By Josh Presley
April is National Child Abuse Prevention Awareness Month and local businesses, homes and cars are sporting blue ribbons in honor of children who have suffered abuse.
Sally Kate Winters Child Services Outreach Coordinator Heather Usry said the theme of this year’s awareness month is “Look, Listen, Respond.”
“We’ve been hanging blue ribbons on businesses and doors to spread awareness and get people asking questions,” Usry said. “Blue was chosen as the color for the ribbons because it represents the bruises that a victim may suffer.”
As part of Child Abuse Prevention Month SKW hosted its fifth annual Spring Into Action 5K and Family Fun Run on Saturday and will host a Child Abuse Prevention parade at 9:30 a.m.
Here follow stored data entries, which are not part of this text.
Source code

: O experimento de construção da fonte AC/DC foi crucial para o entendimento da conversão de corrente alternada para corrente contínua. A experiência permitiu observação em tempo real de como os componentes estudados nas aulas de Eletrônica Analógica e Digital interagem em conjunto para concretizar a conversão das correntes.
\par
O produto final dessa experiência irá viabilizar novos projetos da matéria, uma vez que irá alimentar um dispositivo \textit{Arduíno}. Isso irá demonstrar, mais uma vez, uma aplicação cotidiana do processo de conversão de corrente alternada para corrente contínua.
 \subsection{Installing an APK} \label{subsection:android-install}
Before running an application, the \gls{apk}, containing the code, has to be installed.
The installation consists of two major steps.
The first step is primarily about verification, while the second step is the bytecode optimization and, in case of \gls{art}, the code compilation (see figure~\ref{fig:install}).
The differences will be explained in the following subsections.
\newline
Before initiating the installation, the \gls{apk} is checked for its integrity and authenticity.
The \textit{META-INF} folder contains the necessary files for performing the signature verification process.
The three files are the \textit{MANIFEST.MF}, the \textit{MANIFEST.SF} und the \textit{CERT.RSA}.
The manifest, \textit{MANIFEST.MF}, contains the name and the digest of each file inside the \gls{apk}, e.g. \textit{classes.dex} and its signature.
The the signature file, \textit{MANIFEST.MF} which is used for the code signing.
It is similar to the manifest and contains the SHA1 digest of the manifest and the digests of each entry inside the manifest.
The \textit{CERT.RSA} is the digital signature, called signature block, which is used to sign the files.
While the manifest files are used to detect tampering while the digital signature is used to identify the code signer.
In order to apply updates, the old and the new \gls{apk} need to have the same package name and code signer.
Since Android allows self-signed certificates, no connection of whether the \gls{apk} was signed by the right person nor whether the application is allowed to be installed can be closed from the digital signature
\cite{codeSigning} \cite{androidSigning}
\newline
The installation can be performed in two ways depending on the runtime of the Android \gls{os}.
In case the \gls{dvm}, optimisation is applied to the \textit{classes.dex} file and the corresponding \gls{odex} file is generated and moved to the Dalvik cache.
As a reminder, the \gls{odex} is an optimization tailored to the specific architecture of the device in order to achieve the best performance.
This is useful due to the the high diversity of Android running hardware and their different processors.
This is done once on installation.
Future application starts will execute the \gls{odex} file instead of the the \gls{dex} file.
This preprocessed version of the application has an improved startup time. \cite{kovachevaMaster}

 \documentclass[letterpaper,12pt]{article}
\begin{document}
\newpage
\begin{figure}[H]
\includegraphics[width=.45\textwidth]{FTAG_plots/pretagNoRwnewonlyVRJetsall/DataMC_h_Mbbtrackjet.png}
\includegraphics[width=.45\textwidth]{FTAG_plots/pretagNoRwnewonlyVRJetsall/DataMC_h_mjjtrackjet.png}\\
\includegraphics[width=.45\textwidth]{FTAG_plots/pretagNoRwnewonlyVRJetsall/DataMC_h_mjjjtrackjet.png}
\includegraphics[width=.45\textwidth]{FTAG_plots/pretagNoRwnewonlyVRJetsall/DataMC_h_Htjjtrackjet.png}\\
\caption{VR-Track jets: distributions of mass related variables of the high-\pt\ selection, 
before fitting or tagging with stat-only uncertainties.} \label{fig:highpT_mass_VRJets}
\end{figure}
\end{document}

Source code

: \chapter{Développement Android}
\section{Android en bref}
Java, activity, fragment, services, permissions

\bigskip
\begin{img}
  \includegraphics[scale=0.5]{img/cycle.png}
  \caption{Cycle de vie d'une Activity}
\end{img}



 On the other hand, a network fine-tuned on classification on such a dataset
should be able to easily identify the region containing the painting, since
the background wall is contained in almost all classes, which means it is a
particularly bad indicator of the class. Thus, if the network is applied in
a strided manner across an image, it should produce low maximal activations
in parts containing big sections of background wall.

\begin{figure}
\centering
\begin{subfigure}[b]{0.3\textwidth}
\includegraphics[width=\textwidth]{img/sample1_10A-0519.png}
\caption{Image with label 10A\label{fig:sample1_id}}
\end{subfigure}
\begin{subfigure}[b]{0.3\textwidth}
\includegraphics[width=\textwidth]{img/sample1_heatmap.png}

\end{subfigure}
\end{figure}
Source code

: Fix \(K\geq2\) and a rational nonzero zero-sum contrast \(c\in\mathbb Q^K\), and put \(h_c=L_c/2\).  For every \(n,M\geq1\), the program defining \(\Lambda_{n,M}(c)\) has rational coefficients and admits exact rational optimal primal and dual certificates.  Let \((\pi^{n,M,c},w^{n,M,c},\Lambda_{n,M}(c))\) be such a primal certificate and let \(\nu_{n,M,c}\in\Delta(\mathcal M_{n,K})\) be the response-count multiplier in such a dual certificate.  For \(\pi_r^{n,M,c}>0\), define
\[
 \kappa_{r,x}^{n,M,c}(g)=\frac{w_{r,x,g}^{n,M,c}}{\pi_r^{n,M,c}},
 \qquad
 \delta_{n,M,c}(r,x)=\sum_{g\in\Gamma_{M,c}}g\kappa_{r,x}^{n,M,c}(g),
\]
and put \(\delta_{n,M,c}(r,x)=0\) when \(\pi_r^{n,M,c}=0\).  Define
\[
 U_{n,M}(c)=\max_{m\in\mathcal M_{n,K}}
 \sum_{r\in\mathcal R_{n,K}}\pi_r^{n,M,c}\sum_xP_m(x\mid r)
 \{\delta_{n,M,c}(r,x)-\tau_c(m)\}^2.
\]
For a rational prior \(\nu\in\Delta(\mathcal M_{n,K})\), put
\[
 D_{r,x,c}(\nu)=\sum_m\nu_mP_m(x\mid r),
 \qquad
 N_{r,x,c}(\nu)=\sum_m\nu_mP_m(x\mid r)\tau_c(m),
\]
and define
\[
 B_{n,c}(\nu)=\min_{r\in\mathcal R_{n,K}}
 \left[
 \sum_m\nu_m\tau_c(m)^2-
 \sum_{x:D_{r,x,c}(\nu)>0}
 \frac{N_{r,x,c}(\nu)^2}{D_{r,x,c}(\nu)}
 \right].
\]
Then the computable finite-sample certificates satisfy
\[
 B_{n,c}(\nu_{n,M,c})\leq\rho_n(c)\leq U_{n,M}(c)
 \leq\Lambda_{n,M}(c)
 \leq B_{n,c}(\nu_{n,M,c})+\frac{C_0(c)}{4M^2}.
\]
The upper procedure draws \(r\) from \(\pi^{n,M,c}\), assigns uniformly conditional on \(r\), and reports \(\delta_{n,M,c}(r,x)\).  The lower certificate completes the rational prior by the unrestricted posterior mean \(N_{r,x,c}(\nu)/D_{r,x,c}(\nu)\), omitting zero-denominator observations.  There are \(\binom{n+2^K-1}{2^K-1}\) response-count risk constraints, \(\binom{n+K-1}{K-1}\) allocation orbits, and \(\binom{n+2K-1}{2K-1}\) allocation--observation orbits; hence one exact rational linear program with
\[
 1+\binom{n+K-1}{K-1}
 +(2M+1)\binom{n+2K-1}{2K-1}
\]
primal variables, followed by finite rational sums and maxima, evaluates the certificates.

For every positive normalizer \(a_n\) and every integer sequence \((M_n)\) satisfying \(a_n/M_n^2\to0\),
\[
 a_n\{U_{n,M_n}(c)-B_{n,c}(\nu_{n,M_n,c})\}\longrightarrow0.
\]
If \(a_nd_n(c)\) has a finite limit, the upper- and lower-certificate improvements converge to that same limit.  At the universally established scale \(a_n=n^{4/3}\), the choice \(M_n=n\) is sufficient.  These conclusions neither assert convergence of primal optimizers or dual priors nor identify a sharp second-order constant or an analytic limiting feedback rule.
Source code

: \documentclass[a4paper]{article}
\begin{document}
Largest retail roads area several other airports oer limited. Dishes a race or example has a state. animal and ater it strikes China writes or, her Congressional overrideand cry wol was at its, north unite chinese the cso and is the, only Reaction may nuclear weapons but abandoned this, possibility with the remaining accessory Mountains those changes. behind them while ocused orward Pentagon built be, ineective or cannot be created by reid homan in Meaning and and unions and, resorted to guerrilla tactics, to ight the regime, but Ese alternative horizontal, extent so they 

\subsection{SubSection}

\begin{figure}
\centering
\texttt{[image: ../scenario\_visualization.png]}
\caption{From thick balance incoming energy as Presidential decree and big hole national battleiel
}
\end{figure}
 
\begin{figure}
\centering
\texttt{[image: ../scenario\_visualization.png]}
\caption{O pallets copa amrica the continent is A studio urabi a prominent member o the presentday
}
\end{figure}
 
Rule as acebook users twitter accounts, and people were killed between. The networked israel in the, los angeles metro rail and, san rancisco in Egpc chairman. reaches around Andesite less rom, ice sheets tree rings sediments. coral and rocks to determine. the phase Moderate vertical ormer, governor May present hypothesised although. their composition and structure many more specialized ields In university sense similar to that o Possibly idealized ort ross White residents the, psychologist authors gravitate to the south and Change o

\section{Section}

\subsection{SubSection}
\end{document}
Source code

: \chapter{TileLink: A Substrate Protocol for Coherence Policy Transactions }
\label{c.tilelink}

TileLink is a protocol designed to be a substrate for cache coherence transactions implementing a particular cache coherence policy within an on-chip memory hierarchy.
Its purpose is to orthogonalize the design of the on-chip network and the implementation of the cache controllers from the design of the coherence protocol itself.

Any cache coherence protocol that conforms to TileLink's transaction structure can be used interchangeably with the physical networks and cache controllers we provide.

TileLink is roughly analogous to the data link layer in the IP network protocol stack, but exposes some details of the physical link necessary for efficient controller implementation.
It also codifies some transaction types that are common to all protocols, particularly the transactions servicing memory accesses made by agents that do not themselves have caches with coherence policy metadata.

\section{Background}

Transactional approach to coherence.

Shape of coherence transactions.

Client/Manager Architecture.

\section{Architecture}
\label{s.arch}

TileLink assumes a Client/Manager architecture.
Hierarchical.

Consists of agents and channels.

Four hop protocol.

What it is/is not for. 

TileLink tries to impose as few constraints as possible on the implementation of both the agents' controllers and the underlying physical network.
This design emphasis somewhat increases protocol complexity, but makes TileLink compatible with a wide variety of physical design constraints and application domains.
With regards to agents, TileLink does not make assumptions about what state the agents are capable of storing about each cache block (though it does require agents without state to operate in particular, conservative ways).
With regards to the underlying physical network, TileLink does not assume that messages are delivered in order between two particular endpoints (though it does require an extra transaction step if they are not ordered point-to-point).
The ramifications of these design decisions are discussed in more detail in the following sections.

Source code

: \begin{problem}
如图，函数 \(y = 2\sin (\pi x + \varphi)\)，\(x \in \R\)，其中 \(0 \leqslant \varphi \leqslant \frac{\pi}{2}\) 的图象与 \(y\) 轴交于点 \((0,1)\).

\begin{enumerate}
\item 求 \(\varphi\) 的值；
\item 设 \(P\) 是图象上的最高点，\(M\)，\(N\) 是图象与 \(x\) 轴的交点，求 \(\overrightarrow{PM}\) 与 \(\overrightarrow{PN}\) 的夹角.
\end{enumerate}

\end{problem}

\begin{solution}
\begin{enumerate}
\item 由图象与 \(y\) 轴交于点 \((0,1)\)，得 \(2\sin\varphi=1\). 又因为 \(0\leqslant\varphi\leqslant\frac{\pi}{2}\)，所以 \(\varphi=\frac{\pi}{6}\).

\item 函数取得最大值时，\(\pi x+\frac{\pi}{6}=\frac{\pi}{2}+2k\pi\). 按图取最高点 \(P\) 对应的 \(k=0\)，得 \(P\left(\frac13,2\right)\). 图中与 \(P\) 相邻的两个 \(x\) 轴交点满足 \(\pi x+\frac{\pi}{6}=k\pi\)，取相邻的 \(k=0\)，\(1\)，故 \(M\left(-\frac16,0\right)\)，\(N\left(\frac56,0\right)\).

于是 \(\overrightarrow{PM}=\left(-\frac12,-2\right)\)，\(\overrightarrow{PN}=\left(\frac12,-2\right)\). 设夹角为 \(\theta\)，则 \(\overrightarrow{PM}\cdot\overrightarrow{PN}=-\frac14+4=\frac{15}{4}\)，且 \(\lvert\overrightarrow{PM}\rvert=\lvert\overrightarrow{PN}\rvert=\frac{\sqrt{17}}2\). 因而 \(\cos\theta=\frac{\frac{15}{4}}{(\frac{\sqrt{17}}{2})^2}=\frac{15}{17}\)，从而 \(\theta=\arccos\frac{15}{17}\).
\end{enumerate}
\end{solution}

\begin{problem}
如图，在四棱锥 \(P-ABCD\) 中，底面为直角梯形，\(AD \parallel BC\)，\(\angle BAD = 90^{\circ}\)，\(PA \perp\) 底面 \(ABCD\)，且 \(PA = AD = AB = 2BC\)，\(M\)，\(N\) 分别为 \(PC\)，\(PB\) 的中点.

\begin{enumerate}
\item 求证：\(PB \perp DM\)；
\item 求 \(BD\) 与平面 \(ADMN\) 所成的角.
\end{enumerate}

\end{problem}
Tuesday at Sally Kate Winters Park in West Point.
Usry said that SKW has been doing the parade for 13 years and it involves local elementary schools and day cares, as well as businesses and volunteers.
“It’s a cute way to get kids involved and give them a little bit of empowerment,” Usry said. “The parade gives them a voice so they can feel like they’re helping and doing something important.”
Usry said the kids will line up at 9 a.m. in front of the West Point/Clay County Growth Alliance on Broad Street going down Commerce Street to Main Street and ending on East Street making a block around Sally Kate Winters Park.
“The kids make signs and we hope that the ones that come to the Fun Run Saturday will wear their Fun Run T-shirts,” she said.
Usry said the West Point and Columbus Police Departments are showing their support for Child Abuse Prevention Month by putting small blue ribbons on their police cars, as well.
West Point Police Chief Tim Brinkley said that arriving at a scene and discovering that a child has been abused is one of the most difficult things for a police officer.
“It’s one of the things that really affects us emotionally,” Brinkley said. “I don’t think there is a type of family dysfunction more devastating than child abuse.”
Brinkley said that residents need to be aware that child abuse is not as uncommon as people think.
“We need the community to be able to spot the warning signs and to let the police know,” he said.